I'm back to deliver another special Two Scoops column. Suellen was originally scheduled to write this week's column, but she has been sidelined because she is now a proud new grandmother -- albeit it a little earlier than she had expected. In sort of an odd twist of fate, I am writing this column on the week that marks the 10th anniversary of The AMC Pages, the web site I first started back on March 23, 1995 to share my love of All My Children with an unknown internet audience. While I won't make the claim that I invented the Internet -- The AMC Pages debuted when much of the world still hadn't even heard of the World Wide Web. During the first few months that the site was online, a whopping 50 people checked in every other week or so. I was overjoyed and soon found that there were many other folks out there with a love of daytime dramas -- the soap opera. Now here we are a decade later. The site has grown to include eight other current soaps and a handful of soaps that are no longer in production. The number of soap fans that visit the site has exploded from about 50 per week to several hundred thousand per week. I'm also very pleased to say that many of those 50-some folks that visited The AMC Pages back in 1995 are still loyal visitors today.
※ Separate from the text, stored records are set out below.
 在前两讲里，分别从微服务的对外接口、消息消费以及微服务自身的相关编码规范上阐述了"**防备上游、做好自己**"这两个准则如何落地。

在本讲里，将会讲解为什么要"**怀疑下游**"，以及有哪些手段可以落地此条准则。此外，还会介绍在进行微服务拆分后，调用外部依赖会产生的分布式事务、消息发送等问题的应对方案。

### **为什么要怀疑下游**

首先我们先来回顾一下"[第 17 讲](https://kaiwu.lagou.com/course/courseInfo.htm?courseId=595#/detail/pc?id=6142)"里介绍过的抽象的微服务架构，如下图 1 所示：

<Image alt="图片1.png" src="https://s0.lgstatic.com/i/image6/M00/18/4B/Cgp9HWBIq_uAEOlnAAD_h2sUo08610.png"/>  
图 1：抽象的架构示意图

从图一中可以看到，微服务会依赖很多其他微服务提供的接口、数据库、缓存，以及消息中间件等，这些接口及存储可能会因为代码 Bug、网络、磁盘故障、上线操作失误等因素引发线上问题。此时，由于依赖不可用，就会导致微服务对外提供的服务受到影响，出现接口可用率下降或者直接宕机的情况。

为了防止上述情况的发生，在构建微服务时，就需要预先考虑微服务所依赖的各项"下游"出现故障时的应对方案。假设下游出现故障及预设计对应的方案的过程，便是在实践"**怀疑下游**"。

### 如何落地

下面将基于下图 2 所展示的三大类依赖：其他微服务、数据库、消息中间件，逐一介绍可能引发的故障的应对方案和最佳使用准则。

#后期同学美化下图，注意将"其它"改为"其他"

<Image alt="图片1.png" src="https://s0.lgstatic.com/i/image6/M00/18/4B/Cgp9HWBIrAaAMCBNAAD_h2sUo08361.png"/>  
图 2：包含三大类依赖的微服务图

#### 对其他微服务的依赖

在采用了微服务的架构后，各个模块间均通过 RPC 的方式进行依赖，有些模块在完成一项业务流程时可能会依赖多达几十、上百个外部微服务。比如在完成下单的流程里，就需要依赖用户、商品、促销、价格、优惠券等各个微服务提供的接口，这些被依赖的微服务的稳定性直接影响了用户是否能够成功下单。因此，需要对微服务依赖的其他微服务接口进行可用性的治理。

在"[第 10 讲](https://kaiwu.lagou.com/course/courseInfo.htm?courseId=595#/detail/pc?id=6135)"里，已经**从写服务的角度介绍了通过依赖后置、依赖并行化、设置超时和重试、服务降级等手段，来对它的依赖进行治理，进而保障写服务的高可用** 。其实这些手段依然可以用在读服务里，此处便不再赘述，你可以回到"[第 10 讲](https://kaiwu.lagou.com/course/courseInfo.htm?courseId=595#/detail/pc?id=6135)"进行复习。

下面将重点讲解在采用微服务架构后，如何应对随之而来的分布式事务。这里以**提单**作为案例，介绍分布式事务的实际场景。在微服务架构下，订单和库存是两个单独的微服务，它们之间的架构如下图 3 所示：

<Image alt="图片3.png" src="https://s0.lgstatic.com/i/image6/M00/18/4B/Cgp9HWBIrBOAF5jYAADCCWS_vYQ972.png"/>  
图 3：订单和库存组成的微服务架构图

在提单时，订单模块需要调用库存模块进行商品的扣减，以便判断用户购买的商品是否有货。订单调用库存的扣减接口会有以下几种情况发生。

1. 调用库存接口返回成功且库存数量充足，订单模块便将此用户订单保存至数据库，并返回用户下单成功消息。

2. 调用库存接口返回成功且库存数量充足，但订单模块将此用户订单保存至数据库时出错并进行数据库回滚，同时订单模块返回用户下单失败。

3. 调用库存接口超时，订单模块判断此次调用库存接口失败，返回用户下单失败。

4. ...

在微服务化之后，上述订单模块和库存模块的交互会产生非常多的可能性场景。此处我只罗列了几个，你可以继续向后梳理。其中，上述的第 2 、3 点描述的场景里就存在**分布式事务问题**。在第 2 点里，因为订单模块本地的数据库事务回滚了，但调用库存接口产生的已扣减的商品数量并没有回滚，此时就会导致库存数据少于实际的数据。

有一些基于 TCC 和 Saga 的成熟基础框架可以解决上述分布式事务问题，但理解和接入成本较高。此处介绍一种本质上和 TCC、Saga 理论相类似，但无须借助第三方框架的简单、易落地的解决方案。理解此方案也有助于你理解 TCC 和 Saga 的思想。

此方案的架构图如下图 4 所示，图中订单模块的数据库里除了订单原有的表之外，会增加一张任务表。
I don't want this entire column to be a trip down memory lane. One, it really might bore the hell out of a lot of people. However, there does need to be some addressing of this really impressive milestone for reasons that will be explained throughout this column.

One of the major storylines at the moment is the hunt for Braden Lavery. Braden wasn't exactly the world's most fascinating character during his initial AMC run. In fact, he is a pretty tiny blip on the radar. However, the thought that Braden may have returned to off his brother, Ryan, and sister-in-law, Greenlee, has proved pretty interesting. There is talk that Braden isn't really returning at all. ABC has not released the name of the actor playing the role of Braden and some savvy and creative fans have come up with the idea that Jonathan is really Braden -- or at least that he thinks he's Braden. Would giving Jonathan a split personality provide an interesting twist to this storyline? I think it might. Honestly, Jonathan doesn't really hold my interest, but that doesn't mean that I'm all for showing the character the door.

While on the subject of Internet rumors, I have to share something that I read on our AMC message board. Someone claiming to be in-the-know said that Diana Cole (Krystal's jail mate) is actually -- no, not Dixie! -- Ted Orsini after sex reassignment surgery. As you may recall, Ted Orsini is a Tad Martin look-alike that holds a grudge against Tad. According to this far-fetched plot, Ted became a woman to find a way into Tad's life and after, um, being intimate with Tad, Diana will reveal that she used to be a man. Gosh, I hope you were able to follow that. I have to admit that I was cracking up when I read the post. But then I stopped. Yes, the storyline is pretty over the top, but it is so crazy that it just might work. If nothing else, EVERYONE would be talking about that storyline.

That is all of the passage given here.